New Oversight Chairman Calls All-Out Probe of Trump ‘a Fight for the Soul of Our Democracy’
Rachel del Guidice /
The new chairman of the House Oversight and Government Reform Committee says he will do all he can to investigate President Donald Trump and his administration over the next two years.
“We are in a fight for the soul of our democracy,” Rep. Elijah Cummings, D-Md., said in an interview with CBS’ “60 Minutes” that aired on Jan. 13. “And you’ve got to understand that. This is serious business.”
Cummings said that, as chairman of the committee, he has the authority to investigate anything he deems appropriate to examine.
“We can look at anything,” Cummings said, concurring with “60 Minutes” correspondent Steve Kroft’s suggestion that the Department of the Interior and the Environmental Protection Agency, for example, are fair game for investigation.

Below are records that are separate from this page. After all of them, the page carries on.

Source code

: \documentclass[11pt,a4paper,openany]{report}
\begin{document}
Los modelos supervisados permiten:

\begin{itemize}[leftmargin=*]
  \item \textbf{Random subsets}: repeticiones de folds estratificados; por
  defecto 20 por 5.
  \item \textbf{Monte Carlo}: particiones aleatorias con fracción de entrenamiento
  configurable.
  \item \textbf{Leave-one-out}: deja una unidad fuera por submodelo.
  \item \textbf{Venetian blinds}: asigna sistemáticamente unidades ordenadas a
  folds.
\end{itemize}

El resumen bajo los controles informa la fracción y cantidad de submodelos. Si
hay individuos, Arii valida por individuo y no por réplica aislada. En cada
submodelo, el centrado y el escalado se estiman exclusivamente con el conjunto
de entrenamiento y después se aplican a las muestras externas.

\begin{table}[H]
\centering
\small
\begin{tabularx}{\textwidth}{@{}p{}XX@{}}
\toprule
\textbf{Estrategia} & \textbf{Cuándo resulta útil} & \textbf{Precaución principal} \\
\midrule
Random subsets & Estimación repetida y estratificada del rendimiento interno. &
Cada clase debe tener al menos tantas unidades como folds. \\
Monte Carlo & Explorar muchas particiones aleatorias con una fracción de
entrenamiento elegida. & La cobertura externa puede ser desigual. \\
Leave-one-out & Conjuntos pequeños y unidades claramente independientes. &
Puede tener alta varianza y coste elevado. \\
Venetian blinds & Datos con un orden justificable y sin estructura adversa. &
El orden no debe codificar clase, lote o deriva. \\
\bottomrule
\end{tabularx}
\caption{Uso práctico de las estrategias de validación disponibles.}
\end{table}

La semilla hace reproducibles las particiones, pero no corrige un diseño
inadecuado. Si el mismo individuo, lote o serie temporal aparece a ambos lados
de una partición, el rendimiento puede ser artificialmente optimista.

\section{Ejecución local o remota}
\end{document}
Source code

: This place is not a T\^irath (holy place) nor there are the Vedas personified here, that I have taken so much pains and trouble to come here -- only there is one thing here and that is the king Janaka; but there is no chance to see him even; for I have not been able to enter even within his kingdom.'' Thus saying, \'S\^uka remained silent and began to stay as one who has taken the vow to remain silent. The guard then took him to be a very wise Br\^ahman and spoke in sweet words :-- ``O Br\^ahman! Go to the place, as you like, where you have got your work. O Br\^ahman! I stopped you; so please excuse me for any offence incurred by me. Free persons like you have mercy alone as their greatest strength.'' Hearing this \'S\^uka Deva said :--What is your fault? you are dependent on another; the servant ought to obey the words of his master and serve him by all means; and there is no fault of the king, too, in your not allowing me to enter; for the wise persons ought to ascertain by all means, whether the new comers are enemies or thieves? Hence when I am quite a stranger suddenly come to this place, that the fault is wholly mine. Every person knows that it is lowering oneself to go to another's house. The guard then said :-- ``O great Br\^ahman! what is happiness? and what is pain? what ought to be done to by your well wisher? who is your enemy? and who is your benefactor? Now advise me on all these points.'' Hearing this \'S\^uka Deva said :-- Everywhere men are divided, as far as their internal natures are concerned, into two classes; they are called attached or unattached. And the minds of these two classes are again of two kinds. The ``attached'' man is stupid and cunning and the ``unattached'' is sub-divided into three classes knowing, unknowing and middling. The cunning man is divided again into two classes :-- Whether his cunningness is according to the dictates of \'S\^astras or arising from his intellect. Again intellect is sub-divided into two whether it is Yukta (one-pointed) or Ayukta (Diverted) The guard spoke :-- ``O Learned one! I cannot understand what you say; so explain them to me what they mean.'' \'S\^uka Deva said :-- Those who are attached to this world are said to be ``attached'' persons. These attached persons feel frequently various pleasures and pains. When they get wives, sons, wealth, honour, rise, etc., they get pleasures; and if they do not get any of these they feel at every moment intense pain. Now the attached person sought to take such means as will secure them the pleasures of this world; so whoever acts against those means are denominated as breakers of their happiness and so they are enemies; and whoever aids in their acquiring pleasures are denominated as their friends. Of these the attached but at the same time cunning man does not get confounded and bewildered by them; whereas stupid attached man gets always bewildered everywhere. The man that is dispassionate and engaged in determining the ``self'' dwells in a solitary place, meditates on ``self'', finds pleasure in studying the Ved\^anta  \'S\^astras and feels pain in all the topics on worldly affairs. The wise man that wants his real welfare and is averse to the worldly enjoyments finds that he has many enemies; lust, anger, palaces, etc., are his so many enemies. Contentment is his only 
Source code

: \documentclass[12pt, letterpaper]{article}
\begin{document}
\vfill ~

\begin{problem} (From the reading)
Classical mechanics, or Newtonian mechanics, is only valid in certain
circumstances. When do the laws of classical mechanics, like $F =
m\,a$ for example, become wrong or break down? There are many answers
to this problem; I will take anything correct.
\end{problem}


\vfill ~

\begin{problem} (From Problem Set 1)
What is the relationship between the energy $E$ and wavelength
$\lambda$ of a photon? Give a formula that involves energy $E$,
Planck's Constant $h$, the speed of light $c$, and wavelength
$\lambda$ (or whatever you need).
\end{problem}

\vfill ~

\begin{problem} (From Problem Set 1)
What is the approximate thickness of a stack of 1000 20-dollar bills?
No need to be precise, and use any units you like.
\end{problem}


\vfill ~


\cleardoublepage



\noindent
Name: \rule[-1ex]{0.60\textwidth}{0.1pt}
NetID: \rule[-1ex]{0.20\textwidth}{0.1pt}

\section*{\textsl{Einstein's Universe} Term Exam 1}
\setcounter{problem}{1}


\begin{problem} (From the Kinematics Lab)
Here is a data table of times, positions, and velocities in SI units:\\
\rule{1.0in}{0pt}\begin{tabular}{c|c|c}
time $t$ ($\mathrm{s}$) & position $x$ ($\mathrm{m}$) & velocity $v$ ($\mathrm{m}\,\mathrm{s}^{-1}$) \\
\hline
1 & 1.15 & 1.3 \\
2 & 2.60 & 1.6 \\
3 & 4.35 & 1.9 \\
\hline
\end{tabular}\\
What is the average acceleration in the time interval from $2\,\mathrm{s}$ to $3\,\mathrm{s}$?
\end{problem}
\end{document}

Ryan Zinke resigned Dec. 15 as secretary of the Interior Department and left office Jan. 2, over “multiple probes tied to his real estate dealings in Montana and conduct while in office,” according to the Chicago Tribune. “Scott Pruitt, former administrator of the Environmental Protection Agency, resigned in July due to what he characterized as “unrelenting attacks” on him and his family, which “have taken a sizable toll on all of us,” Pruitt said, per CNN.”
“The fact that we can look at anything is part of the problem,” Cummings said. “There’s so much. No, … I’m serious. There’s so much.”
The Maryland lawmaker, who has sat on the oversight committee under four presidents, says he thinks Trump is making a profit from his business dealings, even though Trump reportedly resigned from “each and every office and position” he held, according to a January 2017 letter provided to CNN by the Trump Organization.
Cummings said he thinks Trump is making “a lot of money,” and says the American people should know if that’s the case.
“It’s not OK,” the Baltimore Democrat said. “And, but this is the other piece. I still believe that people—the average citizen, the guys on my block—they ought to know if the president is making a deal, whether he’s making it, making it in his self-interest or that of the country.”
CBS reported that Cummings has already made “64 requests for subpoenas on things like White House security clearances, hurricane relief efforts in Puerto Rico, and the Justice Department’s refusal to defend the Affordable Care Act,” which were subsequently stopped by the Republican chairman of the committee in the previous Congress.
Cummings said Republicans have been working together to protect Trump, and that he plans to “look at anything” to get answers.
“Basically, what the president has done, and the Republicans have done, they’ve joined hands,” he said. “And the Republicans have been basically not only blocking, but become the defense counsel for the president.”